Memory cache stores decoded bitmaps in RAM for instant access. It uses an LRU eviction policy — when the cache is full, the least recently accessed entry is removed.
class MemoryCache(maxSizeBytes: Int) {
private val cache = object : LruCache<String, Bitmap>(maxSizeBytes) {
override fun sizeOf(key: String, bitmap: Bitmap): Int {
return bitmap.allocationByteCount
}
}
fun get(key: String): Bitmap? = cache.get(key)
fun put(key: String, bitmap: Bitmap) {
cache.put(key, bitmap)
}
}
Set the cache size to about 1/8th of the available app memory. Android’s LruCache is thread-safe and handles eviction automatically. The key is a combination of the URL, target dimensions, and any transformations — so a circle-cropped version of the same image gets its own cache entry.

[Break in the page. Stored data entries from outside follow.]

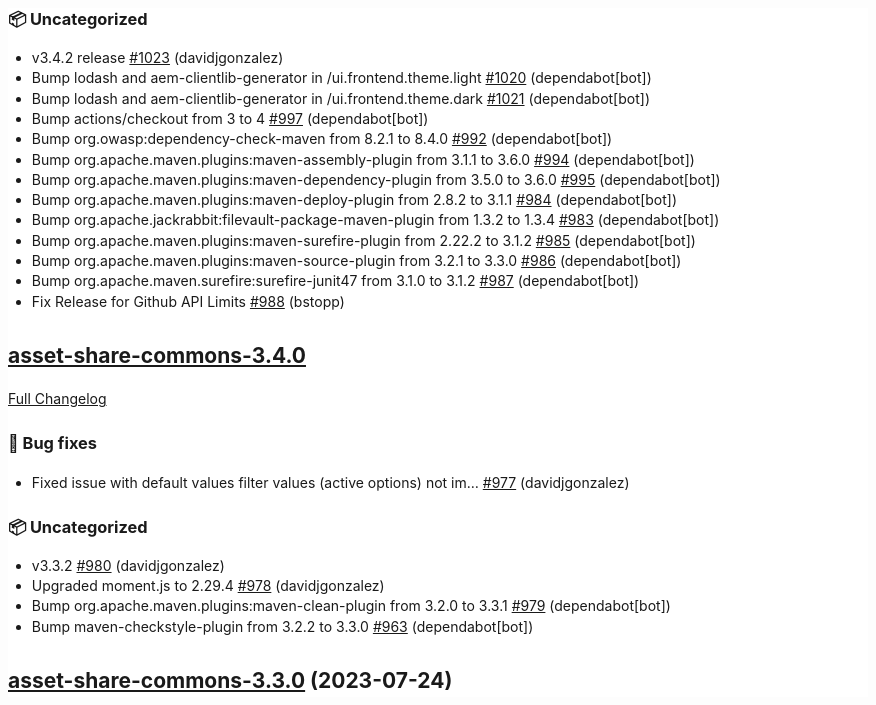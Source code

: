 ### 📦 Uncategorized

- v3.4.2 release [#1023](https://github.com/adobe/asset-share-commons/pull/1023) (davidjgonzalez)
- Bump lodash and aem-clientlib-generator in /ui.frontend.theme.light [#1020](https://github.com/adobe/asset-share-commons/pull/1020) (dependabot[bot])
- Bump lodash and aem-clientlib-generator in /ui.frontend.theme.dark [#1021](https://github.com/adobe/asset-share-commons/pull/1021) (dependabot[bot])
- Bump actions/checkout from 3 to 4 [#997](https://github.com/adobe/asset-share-commons/pull/997) (dependabot[bot])
- Bump org.owasp:dependency-check-maven from 8.2.1 to 8.4.0 [#992](https://github.com/adobe/asset-share-commons/pull/992) (dependabot[bot])
- Bump org.apache.maven.plugins:maven-assembly-plugin from 3.1.1 to 3.6.0 [#994](https://github.com/adobe/asset-share-commons/pull/994) (dependabot[bot])
- Bump org.apache.maven.plugins:maven-dependency-plugin from 3.5.0 to 3.6.0 [#995](https://github.com/adobe/asset-share-commons/pull/995) (dependabot[bot])
- Bump org.apache.maven.plugins:maven-deploy-plugin from 2.8.2 to 3.1.1 [#984](https://github.com/adobe/asset-share-commons/pull/984) (dependabot[bot])
- Bump org.apache.jackrabbit:filevault-package-maven-plugin from 1.3.2 to 1.3.4 [#983](https://github.com/adobe/asset-share-commons/pull/983) (dependabot[bot])
- Bump org.apache.maven.plugins:maven-surefire-plugin from 2.22.2 to 3.1.2 [#985](https://github.com/adobe/asset-share-commons/pull/985) (dependabot[bot])
- Bump org.apache.maven.plugins:maven-source-plugin from 3.2.1 to 3.3.0 [#986](https://github.com/adobe/asset-share-commons/pull/986) (dependabot[bot])
- Bump org.apache.maven.surefire:surefire-junit47 from 3.1.0 to 3.1.2 [#987](https://github.com/adobe/asset-share-commons/pull/987) (dependabot[bot])
- Fix Release for Github API Limits [#988](https://github.com/adobe/asset-share-commons/pull/988) (bstopp)


## [asset-share-commons-3.4.0](https://github.com/adobe/asset-share-commons/tree/asset-share-commons-3.4.0)

[Full Changelog](https://github.com/adobe/asset-share-commons/compare/asset-share-commons-3.3.0...asset-share-commons-3.4.0)

### 🐛 Bug fixes

- Fixed issue with default values filter values (active options) not im… [#977](https://github.com/adobe/asset-share-commons/pull/977) (davidjgonzalez)

### 📦 Uncategorized

- v3.3.2 [#980](https://github.com/adobe/asset-share-commons/pull/980) (davidjgonzalez)
- Upgraded moment.js to 2.29.4 [#978](https://github.com/adobe/asset-share-commons/pull/978) (davidjgonzalez)
- Bump org.apache.maven.plugins:maven-clean-plugin from 3.2.0 to 3.3.1 [#979](https://github.com/adobe/asset-share-commons/pull/979) (dependabot[bot])
- Bump maven-checkstyle-plugin from 3.2.2 to 3.3.0 [#963](https://github.com/adobe/asset-share-commons/pull/963) (dependabot[bot])

## [asset-share-commons-3.3.0](https://github.com/adobe/asset-share-commons/tree/asset-share-commons-3.3.0) (2023-07-24)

Disk cache stores encoded image files (JPEG, PNG, WebP) on disk, avoiding re-downloads after the memory cache is cleared on process death or memory pressure. DiskLruCache is the standard implementation — it uses a bounded directory with LRU eviction.
The disk cache key is typically a hash of the URL (SHA-256 or MD5). You store the raw network response bytes, not the decoded bitmap, because a 1920x1080 JPEG might be 200 KB encoded but 8 MB as an ARGB_8888 bitmap (1920 x 1080 x 4 bytes). Reading a small encoded file from disk is fast, and decoding is much cheaper than a network round trip. The decoded bitmap then goes into the memory cache for instant access.
A typical disk cache size is 50-250 MB. Coil defaults to 2% of total storage, capped at 250 MB. Glide uses 250 MB by default.
If a user scrolls a RecyclerView quickly, dozens of image loads start. Without lifecycle awareness, completed loads try to set bitmaps on recycled views — causing wrong images to appear. Worse, if the Activity is destroyed, the load continues and the bitmap can’t be delivered, wasting CPU, memory, and battery.
Tie image loads to the lifecycle of the host (Activity, Fragment, or View). When the view is detached or the Activity is destroyed, cancel in-flight loads.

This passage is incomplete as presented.